Esta situação é tão mais grave pelo desequilíbrio evidenciado nas diversas rubricas, onde sobressai o montante € 4.046.257,31 (43,9%) de despesas com pessoal e € 1.681.266,83 (18,2%) de aquisição de bens e serviços.

E porque acontece isto? Perguntarão, legitimamente, os Vendasnovenses.

O PSD tem a resposta!

Acontece porque o orçamento está, propositadamente, mal construído, iludindo ou tentando iludir, os Vendasnovenses de que muito vai ser feito e, ao longo dos anos, projectou-se o financiamento doorçamento num tripé em que começa a ser evidente a falta de uma das pernas e outra está a fraquejar.

Com efeito, nos anos mais recentes, falta o “negócio” da venda de terrenos urbanizados que a CMVN comprava em bruto, loteava e vendia urbanizados, em cujas urbanizações ocupava a sua máquina técnica e humana.

Onde estão hoje os compradores para esses loteamentos, alguns com elevados investimentos feitos e financiados com recurso ao crédito bancário, que a Câmara evidencia dificuldades em pagar (recentemente liquidou um empréstimo de 500 000€ com outro de 550 000€ para liquidar os juros)?. Mas a estrutura humana e técnica continua intacta e até reforçada.
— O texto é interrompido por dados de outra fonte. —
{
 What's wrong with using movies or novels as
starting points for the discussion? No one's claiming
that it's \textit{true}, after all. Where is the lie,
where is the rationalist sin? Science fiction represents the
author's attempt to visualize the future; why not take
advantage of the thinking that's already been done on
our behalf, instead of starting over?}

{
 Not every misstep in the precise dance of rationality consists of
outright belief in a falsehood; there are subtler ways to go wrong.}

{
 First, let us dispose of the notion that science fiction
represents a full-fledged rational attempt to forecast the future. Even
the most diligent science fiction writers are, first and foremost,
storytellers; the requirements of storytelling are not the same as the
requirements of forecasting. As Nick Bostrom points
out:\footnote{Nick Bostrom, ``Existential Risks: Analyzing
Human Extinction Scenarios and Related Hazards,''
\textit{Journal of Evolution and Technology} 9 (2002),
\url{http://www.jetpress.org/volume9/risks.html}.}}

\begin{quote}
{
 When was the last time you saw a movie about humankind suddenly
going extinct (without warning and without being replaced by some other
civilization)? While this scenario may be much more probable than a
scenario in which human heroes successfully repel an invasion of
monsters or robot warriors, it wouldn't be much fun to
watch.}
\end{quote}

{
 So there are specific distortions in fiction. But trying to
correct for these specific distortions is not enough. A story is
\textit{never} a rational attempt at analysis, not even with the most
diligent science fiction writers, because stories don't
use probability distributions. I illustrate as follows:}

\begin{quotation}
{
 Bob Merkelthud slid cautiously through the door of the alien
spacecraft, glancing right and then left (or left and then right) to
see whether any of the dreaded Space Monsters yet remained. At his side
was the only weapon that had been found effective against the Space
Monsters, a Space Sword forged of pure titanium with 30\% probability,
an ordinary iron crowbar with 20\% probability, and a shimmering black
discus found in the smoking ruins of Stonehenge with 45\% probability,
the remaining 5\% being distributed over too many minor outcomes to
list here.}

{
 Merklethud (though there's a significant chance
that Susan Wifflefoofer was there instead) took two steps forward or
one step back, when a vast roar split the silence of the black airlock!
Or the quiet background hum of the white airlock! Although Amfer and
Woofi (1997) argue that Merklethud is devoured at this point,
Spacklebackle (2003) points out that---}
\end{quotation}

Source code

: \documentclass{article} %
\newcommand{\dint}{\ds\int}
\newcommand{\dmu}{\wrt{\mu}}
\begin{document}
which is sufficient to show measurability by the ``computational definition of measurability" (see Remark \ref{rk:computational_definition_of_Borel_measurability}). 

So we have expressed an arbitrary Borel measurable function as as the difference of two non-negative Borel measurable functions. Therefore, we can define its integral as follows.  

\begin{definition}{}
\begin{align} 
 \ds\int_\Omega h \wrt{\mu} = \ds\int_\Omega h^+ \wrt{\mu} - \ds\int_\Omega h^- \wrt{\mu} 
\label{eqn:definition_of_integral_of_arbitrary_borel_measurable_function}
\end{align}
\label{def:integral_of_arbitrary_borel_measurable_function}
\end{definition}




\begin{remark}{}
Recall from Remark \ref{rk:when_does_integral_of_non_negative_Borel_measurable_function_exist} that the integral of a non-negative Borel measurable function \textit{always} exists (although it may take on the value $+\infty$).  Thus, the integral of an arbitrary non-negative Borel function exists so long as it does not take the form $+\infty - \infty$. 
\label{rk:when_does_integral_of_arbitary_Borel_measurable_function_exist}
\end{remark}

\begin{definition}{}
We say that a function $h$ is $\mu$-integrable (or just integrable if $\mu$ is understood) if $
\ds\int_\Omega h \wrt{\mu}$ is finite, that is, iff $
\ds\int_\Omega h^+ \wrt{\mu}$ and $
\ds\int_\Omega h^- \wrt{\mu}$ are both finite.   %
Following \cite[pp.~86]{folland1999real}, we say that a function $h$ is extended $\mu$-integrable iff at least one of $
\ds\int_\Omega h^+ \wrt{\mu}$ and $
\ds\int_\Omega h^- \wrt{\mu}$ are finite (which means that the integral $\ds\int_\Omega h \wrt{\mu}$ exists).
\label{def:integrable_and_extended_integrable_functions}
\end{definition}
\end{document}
Para quê?. Será para dar emprego a alguns (muito conveniente) em detrimento de uma distribuição socialmente mais adequada?

Das outras duas fontes (pernas do tripé) de receita – Transferências do Estado e Receitas próprias,apenas a primeira se mantém razoavelmente conseguida, porque as receitas próprias (Impostos,taxas, venda de serviços, etc.) também elas estão comprometidas com a redução das novas construções e vendas imobiliárias, reduzindo drasticamente as receitas de IMT e IMI.

Equilibrar o tripé numa só perna, por mais hábil que seja o artista, é muito difícil!

Os compromissos internos que a CMVN tem com a estrutura que, deliberadamente criou e muita dela ineficaz, ao que acrescenta a capacidade da Câmara ser capaz de dar resposta ao crescimentoda dívida para com a Banca e Fornecedores, torna-a refém desses compromissos e retira-lhe toda a capacidade para reduzir custos em tempo de vacas magras e colocar os meios (cada vez mais escassos) ao serviço dos verdadeiros problemas da população, assumindo iniciativas em benefício dos mais necessitados.

Os eleitos do PSD de Vendas Novas vêm, repetidamente, alertando nos locais próprios (Câmara e Assembleia Municipal), para os erros que estão a ser cometidos e partilha com a população de Vendas Novas esta sua preocupação.